Case 400 -- An infant with pain over the left scrotum

Contributed by Lei Chen, MD, PhD
Published on line in September, 2004


PATIENT HISTORY:

A 3-month-old male infant with pain over the left scrotum for two days. The mother noticed bluish discoloration of the left scrotum and took the patient to the hospital. Ultrasound of the scrotum revealed no flow to the left testis and flow to the right testis. Physical examination revealed hard and enlarged left testis, 2 cm, tender to palpation. The right testis and the penis were normal in appearance. Lab test showed normal AFP level.

GROSS DESCRIPTION:

The specimen consists of a 2.3 x 1.5 x 1.5 cm testicle with epididymis, appendix testis and spermatic cord. The entire specimen weighs 5.0 g.

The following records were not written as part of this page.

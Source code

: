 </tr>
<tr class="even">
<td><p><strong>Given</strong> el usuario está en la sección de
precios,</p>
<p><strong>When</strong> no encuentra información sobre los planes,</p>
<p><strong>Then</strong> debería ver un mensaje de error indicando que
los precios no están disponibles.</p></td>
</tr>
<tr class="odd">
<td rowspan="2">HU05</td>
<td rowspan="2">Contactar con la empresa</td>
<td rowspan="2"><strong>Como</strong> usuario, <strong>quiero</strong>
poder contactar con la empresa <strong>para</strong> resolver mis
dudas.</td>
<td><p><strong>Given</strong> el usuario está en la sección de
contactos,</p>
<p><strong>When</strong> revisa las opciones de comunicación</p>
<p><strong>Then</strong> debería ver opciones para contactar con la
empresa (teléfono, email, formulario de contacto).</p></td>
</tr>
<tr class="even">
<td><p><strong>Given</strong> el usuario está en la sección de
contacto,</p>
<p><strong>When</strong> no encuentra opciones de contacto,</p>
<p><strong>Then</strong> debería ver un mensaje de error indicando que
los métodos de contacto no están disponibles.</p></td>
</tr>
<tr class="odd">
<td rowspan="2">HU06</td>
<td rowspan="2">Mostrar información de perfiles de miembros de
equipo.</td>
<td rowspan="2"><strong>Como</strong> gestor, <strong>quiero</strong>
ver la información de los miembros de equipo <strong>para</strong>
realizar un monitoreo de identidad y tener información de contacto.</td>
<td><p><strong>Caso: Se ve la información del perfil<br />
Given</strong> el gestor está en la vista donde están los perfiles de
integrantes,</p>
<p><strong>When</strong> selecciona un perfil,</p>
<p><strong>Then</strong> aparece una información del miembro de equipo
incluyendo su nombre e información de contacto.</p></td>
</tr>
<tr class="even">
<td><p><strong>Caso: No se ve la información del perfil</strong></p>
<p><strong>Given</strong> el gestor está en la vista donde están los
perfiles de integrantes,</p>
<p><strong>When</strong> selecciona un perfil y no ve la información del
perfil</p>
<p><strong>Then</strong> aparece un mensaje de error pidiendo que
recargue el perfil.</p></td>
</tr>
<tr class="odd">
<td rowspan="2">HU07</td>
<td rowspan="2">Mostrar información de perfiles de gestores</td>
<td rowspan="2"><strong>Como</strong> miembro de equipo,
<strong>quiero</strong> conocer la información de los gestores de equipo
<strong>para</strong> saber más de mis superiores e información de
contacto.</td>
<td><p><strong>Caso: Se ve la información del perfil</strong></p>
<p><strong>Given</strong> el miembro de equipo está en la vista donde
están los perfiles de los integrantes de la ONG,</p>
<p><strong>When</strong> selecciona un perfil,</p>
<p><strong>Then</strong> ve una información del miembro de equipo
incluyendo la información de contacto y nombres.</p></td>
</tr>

Cut surface of the testis shows a bulging, white-light tan tumor surrounded by a thin rim of tan-pink testicular tissue and tunica (Fig. 1). The tumor measures 1.7 x 1.4 x 1.4 cm. It is a circumscribed, white, homogeneous soft mass with a centrally located, 0.2 cm in greatest dimension, cavity that contained straw yellow, clear fluid. The testicular tissue surrounding the tumor measures between 0.5 cm and 0.1 cm in thickness, and the mass appears to involve the rete testis. The epididymis does not appear to be grossly involved.

MICROSCOPIC DESCRIPTION:

Sections show testis within which is a tumor composed of solid, cellular zones admixed with follicle-like, cystic structures filled with watery, faintly mucicarminophilic fluid. Some solid areas display prominent hyalinized, collagenous stroma (Figs. 2, 3, 4, and 5). The tumor cells are predominantly arranged in sheets separated by coarse fibrous trabeculae. However, in some foci, the tumor cells form smaller aggregates or nests, with a layer of palisading cells at the periphery (Fig. 6). The tumor cells are round to ovoid with poorly defined cell borders, scant to moderate amounts of finely vacuolated, amphophilic cytoplasm, and generally round to ovoid to slightly irregular nuclei with finely granular chromatin and inconspicuous to focally prominent nucleoli (Fig. 7). Mitoses are numerous (Fig. 8).

The tumor cells are immunoreactive for vimentin (Fig. 9) and inhibin (Fig. 10), and negative for wide spectrum cytokeratin (Fig. 11), epithelial membrane antigen, AFP, placental alkaline phosphatase, myogenin, Myo D1 and desmin. The controls for all special stains are adequate.